Output_2_Excel


In [1]:
import pandas as pd
#import openpyxl

In [2]:
df = pd.read_excel('../data/sampledfinput.xlsx', sheet_name='sampledata')
df2 = df

template_file = '../data/sampOutput.xlsx'


In [3]:
output_dict1 = {'var_name': df,
               'tab': 'first_page',
               'start_row': 7,
               'start_col': 1,
               'header': False,
               'index': False}

output_dict2 = {'var_name': df2,
               'tab': 'second_page',
               'start_row': 7,
               'start_col': 1,
               'header': True,
               'index': True}

output_dict = {'data_1': output_dict1,
              'data_2': output_dict2}


In [4]:
def multiple_dfs_to_xl(output_dict, template_file, header=False):
    '''
    Inputs
        output_dict - a dictionary comprised of dictionaries. The keys of the outter-most dictionary are the 
        
        The inner dictionaries are comprised of the following keys
        
            df - the dataframe that will be sent to excel
            template_file - the path and filename of the excel workbook template the dataframes will be written to
            output_tab - the tab in the output file to send the data to.
            start_row - the first row where the data will appear. NOTE: Python treats cell A1 as row zero.
            start_column - the first column where the data will appear. NOTE: Python treats cell A1 as row zero.
            header - if the header is True, it will send in the column names of the dataframe. 
                If header is false, no column names will be sent to the excel file.
                If header contains a list of strings, the list of strings will be an alias to the column names
            index - boolean variable that determines whether the index of the dataframe will be sent to excel.
    
    This function copies, renames (with a timestamp into the same directory) and opens the renamed copy of the workbook 
    template_file.   Then it reads in all of the sheets of the opened workbook and sends multiple
    dataframes to multiple tabs at specific locations on the the excel sheet. The location is determined by the start_row and
    start_column contained in the dictionaries.
        
    Python Modules to be imported for this to work
        pandas
        openpyxl
        '''
    import openpyxl
    import datetime
    import shutil
    
    # create a datestamp 
    x = datetime.datetime.now().strftime('%d''%b''%y''%H''%M''%S')
    
    #parse string with template name and concatenate with above timestamp
    prefix_index = template_file.rfind('/')+1
    prefix = template_file[:prefix_index]
    suffix_index = template_file.rfind('.')
    suffix = template_file[suffix_index:]
    fylename = template_file[prefix_index:suffix_index] + x
    new_copied_file_name = prefix + fylename + suffix
    
    #copy template and save with new concatenated name
    output_file = shutil.copy(template_file, new_copied_file_name) 
         
    #open workbook to write to, discover tabs in workbook
    book = openpyxl.load_workbook(output_file)
    writer = pd.ExcelWriter(output_file, engine = 'openpyxl')
    writer.book = book
    writer.sheets = dict((ws.title, ws) for ws in book.worksheets)
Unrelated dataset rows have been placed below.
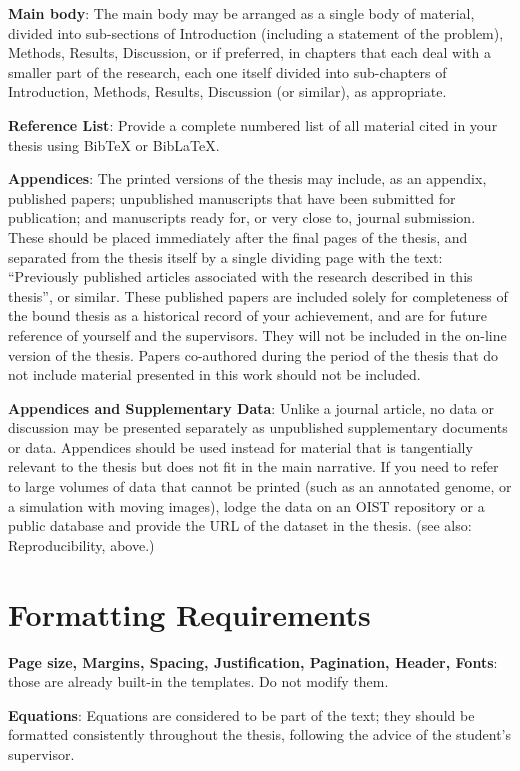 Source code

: \textbf{Main body}:  The main body may be arranged as a single body of material, divided into sub-sections of Introduction (including a statement of the problem), Methods, Results, Discussion, or if preferred, in chapters that each deal with a smaller part of the research, each one itself divided into sub-chapters of Introduction, Methods, Results, Discussion (or similar), as appropriate. 

\textbf{Reference List}:  Provide a complete numbered list of all material cited in your thesis using BibTeX or BibLaTeX.

\textbf{Appendices}: The printed versions of the thesis may include, as an appendix, published papers; unpublished manuscripts that have been submitted for publication; and manuscripts ready for, or very close to, journal submission.  These should be placed immediately after the final pages of the thesis, and separated from the thesis itself by a single dividing page with the text: ``Previously published articles associated with the research described in this thesis'', or similar. These published papers are included solely for completeness of the bound thesis as a historical record of your achievement, and are for future reference of yourself and the supervisors.  They will not be included in the on-line version of the thesis. Papers co-authored during the period of the thesis that do not include material presented in this work should not be included.

\textbf{Appendices and Supplementary Data}: Unlike a journal article, no data or discussion may be presented separately as unpublished supplementary documents or data.  Appendices should be used instead for material that is tangentially relevant to the thesis but does not fit in the main narrative. If you need to refer to large volumes of data that cannot be printed (such as an annotated genome, or a simulation with moving images), lodge the data on an OIST repository or a public database and provide the URL of the dataset in the thesis.  (see also: Reproducibility, above.)


\section{Formatting Requirements}

\textbf{Page size, Margins, Spacing, Justification, Pagination, Header, Fonts}: those are already built-in the templates. Do not modify them.

\textbf{Equations}: Equations are considered to be part of the text; they should be formatted consistently throughout the thesis, following the advice of the student's supervisor.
    #iterate through dictionary and output dataframes to worksheets
    for key in output_dict.keys():

        output_dict[key]['var_name'].to_excel(writer, 
                                              sheet_name = output_dict[key]['tab'], 
                                              startrow = output_dict[key]['start_row'], 
                                              startcol = output_dict[key]['start_col'], 
                                              header = output_dict[key]['header'], 
                                              index=False)

    writer.save()
    writer.close()
    print('DataFrame is written successfully to Excel File.')
    return None

In [5]:
template_file = template_file
multiple_dfs_to_xl(output_dict, template_file)
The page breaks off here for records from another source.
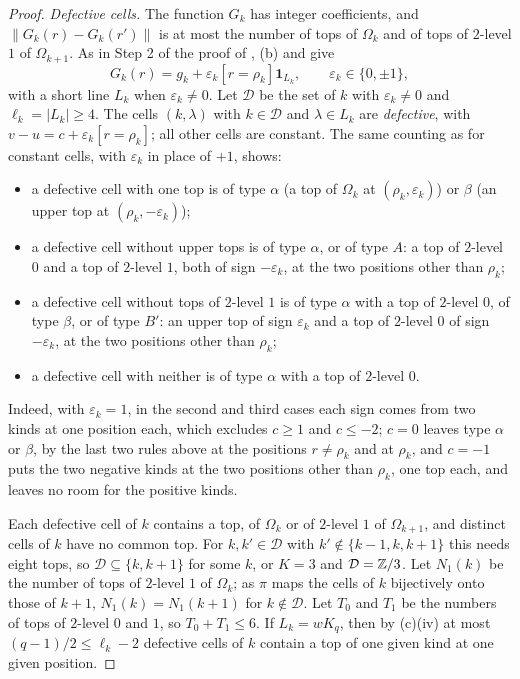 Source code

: \begin{proof}
\emph{Defective cells.} The function $G_{k}$ has integer coefficients, and
$\|G_{k}(r)-G_{k}(r')\|$ is at most the number of tops of $\Omega_{k}$ and of
tops of $2$-level $1$ of $\Omega_{k+1}$. As in Step 2 of the proof of
, (b) and 
give
\[
  G_{k}(r)=g_{k}+\varepsilon_{k}[r=\rho_{k}]\mathbf 1_{L_{k}},\qquad
  \varepsilon_{k}\in\{0,\pm1\},
\]
with a short line $L_{k}$ when $\varepsilon_{k}\ne0$. Let $\mathcal D$ be the
set of $k$ with $\varepsilon_{k}\ne0$ and $\ell_{k}=|L_{k}|\ge4$. The cells
$(k,\lambda)$ with $k\in\mathcal D$ and $\lambda\in L_{k}$ are
\emph{defective}, with $v-u=c+\varepsilon_{k}[r=\rho_{k}]$; all other cells
are constant. The same counting as for constant cells, with $\varepsilon_{k}$
in place of $+1$, shows:
\begin{itemize}
\item a defective cell with one top is of type $\alpha$ (a top of $\Omega_{k}$
at $(\rho_{k},\varepsilon_{k})$) or $\beta$ (an upper top at
$(\rho_{k},-\varepsilon_{k})$);
\item a defective cell without upper tops is of type $\alpha$, or of type $A$:
a top of $2$-level $0$ and a top of $2$-level $1$, both of sign
$-\varepsilon_{k}$, at the two positions other than $\rho_{k}$;
\item a defective cell without tops of $2$-level $1$ is of type $\alpha$ with
a top of $2$-level $0$, of type $\beta$, or of type $B'$: an upper top of sign
$\varepsilon_{k}$ and a top of $2$-level $0$ of sign $-\varepsilon_{k}$, at
the two positions other than $\rho_{k}$;
\item a defective cell with neither is of type $\alpha$ with a top of
$2$-level $0$.
\end{itemize}
Indeed, with $\varepsilon_{k}=1$, in the second and third cases each sign
comes from two kinds at one position each, which excludes $c\ge1$ and
$c\le-2$; $c=0$ leaves type $\alpha$ or $\beta$, by the last two rules above
at the positions $r\ne\rho_{k}$ and at $\rho_{k}$, and $c=-1$ puts the two
negative kinds at the two positions other than $\rho_{k}$, one top each, and
leaves no room for the positive kinds.

Each defective cell of $k$ contains a top, of $\Omega_{k}$ or of $2$-level $1$
of $\Omega_{k+1}$, and distinct cells of $k$ have no common top. For
$k,k'\in\mathcal D$ with $k'\notin\{k-1,k,k+1\}$ this needs eight tops, so
$\mathcal D\subseteq\{k,k+1\}$ for some $k$, or $K=3$ and $\mathcal D=\ZZ/3$.
Let $N_{1}(k)$ be the number of tops of $2$-level $1$ of $\Omega_{k}$; as
$\pi$ maps the cells of $k$ bijectively onto those of $k+1$,
$N_{1}(k)=N_{1}(k+1)$ for $k\notin\mathcal D$. Let $T_{0}$ and $T_{1}$ be the
numbers of tops of $2$-level $0$ and $1$, so $T_{0}+T_{1}\le6$. If $L_{k}=wK_{q}$,
then by (c)(iv) at most $(q-1)/2\le\ell_{k}-2$
defective cells of $k$ contain a top of one given kind at one given
position.


\end{proof}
DataFrame is written successfully to Excel File.


In [None]:

def df_to_xl(df, output_file, output_tab, start_row=0, start_column=0, header=False):
    '''
    Inputs
        df - the dataframe that will be sent to excel
        output_file - the path and filename of the output file
        output_tab - the tab in the output file to send the data to.
        start_row - the first row where the data will appear. NOTE: Python treats cell A1 as row zero.
        start_column - the first column where the data will appear. NOTE: Python treats cell A1 as row zero.
        header - if the header is True, it will send in the column names of the dataframe. 
                If header is false, no column names will be sent to the excel file.
                If header contains a list of strings, the list of strings will be an alias to the column names
    
    This function opens the workbook output_file, reads in all of the sheets to that file and sends
    the dataframe df to a location on the output_tab sheet. The location is determined by the start_row and
    start_column sent to the function.
        
    Python Modules to be imported for this to work
        pandas
        openpyxl
    '''
    
    book = openpyxl.load_workbook(output_file)

    writer = pd.ExcelWriter(output_file, engine = 'openpyxl')
    writer.book = book
    writer.sheets = dict((ws.title, ws) for ws in book.worksheets)

    df.to_excel(writer, 
                sheet_name=output_tab, 
                startrow = start_row, 
                startcol = start_col, 
                header = header, 
                index=False)

    writer.save()

    writer.close()

    print('DataFrame is written successfully to Excel File.')
    
    return None


In [None]:
#df_to_xl(df, path, output_tab, start_row, start_col)